The National Entertainment State
Ten years ago, just after the passage of
the Telecommunications Act of 1996,
The
Nation published a special issue on the
National Entertainment State. The issue featured a centerfold chart depicting
the tentacles of four colossal conglomerates that were increasingly responsible
for determining how Americans got their news--Time Warner, General Electric,
Disney/Cap Cities and Westinghouse. And essays by Norman Lear, Walter Cronkite
and Mark Crispin Miller, among others, looked ahead to a period of
no-holds-barred consolidation green-lighted by the new legislation. Today, after
a decade of strategic mergers, impulsive couplings and messy divorces--not to
mention the birth of "new media" as well as a vigorous media reform
movement--the landscape is considerably more complex, though it still bears the
oversized footprints of a few giants. This is reflected not only in the detailed fold-out
map that appears in this issue but in the range of contributions to
this year's forum.
The centerfold is an invitation to step
back from the outrage of the moment--be it over Rush Limbaugh's addled ranting,
Bill O'Reilly's spin or the White House press corps's inability to distinguish
between journalism and stenography--and see the big picture in gruesome detail.

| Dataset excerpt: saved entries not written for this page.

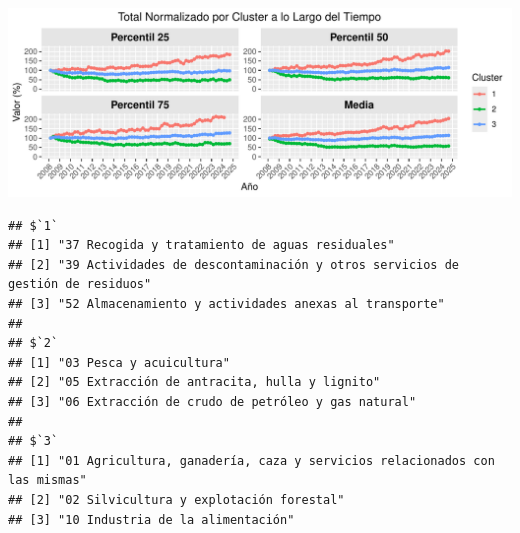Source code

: \documentclass[notspecified,article,submit,moreauthors,pdftex]{Definitions/mdpi}
\newenvironment{Shaded}{\begin{snugshade}}{\end{snugshade}}
\newcommand{\AttributeTok}[1]{\textcolor[rgb]{0.13,0.29,0.53}{#1}}
\newcommand{\ControlFlowTok}[1]{\textcolor[rgb]{0.13,0.29,0.53}{\textbf{#1}}}
\newcommand{\DecValTok}[1]{\textcolor[rgb]{0.00,0.00,0.81}{#1}}
\newcommand{\FloatTok}[1]{\textcolor[rgb]{0.00,0.00,0.81}{#1}}
\newcommand{\FunctionTok}[1]{\textcolor[rgb]{0.13,0.29,0.53}{\textbf{#1}}}
\newcommand{\NormalTok}[1]{#1}
\newcommand{\OtherTok}[1]{\textcolor[rgb]{0.56,0.35,0.01}{#1}}
\newcommand{\SpecialCharTok}[1]{\textcolor[rgb]{0.81,0.36,0.00}{\textbf{#1}}}
\newcommand{\StringTok}[1]{\textcolor[rgb]{0.31,0.60,0.02}{#1}}
\begin{document}
\includegraphics{ProyectoAED2024_files/figure-latex/unnamed-chunk-47-1.pdf}

\begin{Shaded}
\end{Shaded}

\begin{verbatim}
## $`1`
## [1] "37 Recogida y tratamiento de aguas residuales"                              
## [2] "39 Actividades de descontaminación y otros servicios de gestión de residuos"
## [3] "52 Almacenamiento y actividades anexas al transporte"                       
## 
## $`2`
## [1] "03 Pesca y acuicultura"                          
## [2] "05 Extracción de antracita, hulla y lignito"     
## [3] "06 Extracción de crudo de petróleo y gas natural"
## 
## $`3`
## [1] "01 Agricultura, ganadería, caza y servicios relacionados con las mismas"
## [2] "02 Silvicultura y explotación forestal"                                 
## [3] "10 Industria de la alimentación"
\end{verbatim}
\end{document}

It reminds us that while we might hate the rigid recitation of conservative
talking points on Fox News programs and love the Internet frontier reached via
MySpace.com, both Fox and MySpace are owned by Rupert Murdoch's News
Corporation. It tells us that when we are wondering whether we should trust an
NBC Nightly
News report on the greening of nuclear
power, it is important to keep in mind that NBC's owner, General Electric, has a
more than passing interest in the development and operation of nuclear power
plants. And the chart also reminds us that GE owns Universal Pictures and
Universal Studios, making it a major player in the creation of the culture--the
TV shows and movies--that goes so far to define what Americans think and
do.
It is the power that a handful of
corporations continue to wield over the media we consume--even the new media of
a supposedly liberating Internet--that ought to concern us as citizens. It is
not enough to hope that the Internet will set us free. Yes, the World Wide Web
is evolving in ways that few anticipated a decade ago, and yes, as the optimism
of Markos Moulitsas Zúniga and the skepticism of Mark Crispin Miller
illustrate, there are differing views among progressives of what that evolution
is likely to mean. It is a good bet, however, that another forum participant,
Rebecca MacKinnon, is right when she argues that new-media companies such as
Google, Yahoo! and Microsoft will in relatively short order either displace some
of the old-media companies on the chart or acquire or merge with them. (Those
entities do not appear on this year's chart simply because they do not own major
television networks--not yet, anyway--and the Internet has yet to surpass
television as Americans' number-one source for news.) But the vast frontiers of
new media are being colonized by big players of old media, which just won round
one in the fight over "net neutrality" with the House's passage of the COPE Act,
legislation that would allow commercial sites to dominate the net. With the FCC
preparing another attempt to strike down rules that guard against local media
monopolies, we are entering a period of intense struggle over the fundamental
questions for both old and new media: Who will own what, and will the rules
regulating ownership be written to benefit the owners or the rest of us? The
powerhouses of today's National Entertainment State stand ready to answer those
questions as they always have, by using all their might to make sure that the
new boss is the same as the old boss.